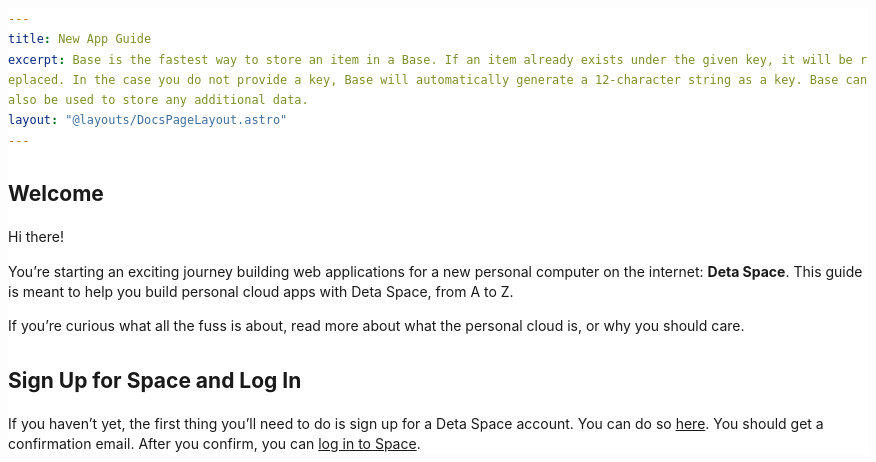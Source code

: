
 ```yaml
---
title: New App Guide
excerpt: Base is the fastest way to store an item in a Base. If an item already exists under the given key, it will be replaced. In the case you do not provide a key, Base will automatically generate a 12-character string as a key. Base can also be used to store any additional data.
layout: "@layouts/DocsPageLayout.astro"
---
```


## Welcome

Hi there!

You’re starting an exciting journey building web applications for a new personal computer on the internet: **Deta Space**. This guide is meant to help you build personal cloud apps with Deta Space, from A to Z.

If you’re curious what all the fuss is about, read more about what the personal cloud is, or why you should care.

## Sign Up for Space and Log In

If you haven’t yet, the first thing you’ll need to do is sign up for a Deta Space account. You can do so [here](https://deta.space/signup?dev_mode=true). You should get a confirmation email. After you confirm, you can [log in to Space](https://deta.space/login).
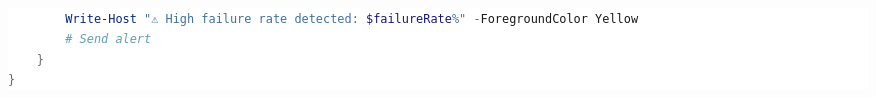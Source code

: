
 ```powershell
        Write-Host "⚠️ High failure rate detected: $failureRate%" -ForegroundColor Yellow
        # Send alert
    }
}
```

*-*-*

Show every line in the entries above that contains the string "personal".

You’re starting an exciting journey building web applications for a new personal computer on the internet: **Deta Space**. This guide is meant to help you build personal cloud apps with Deta Space, from A to Z.
If you’re curious what all the fuss is about, read more about what the personal cloud is, or why you should care.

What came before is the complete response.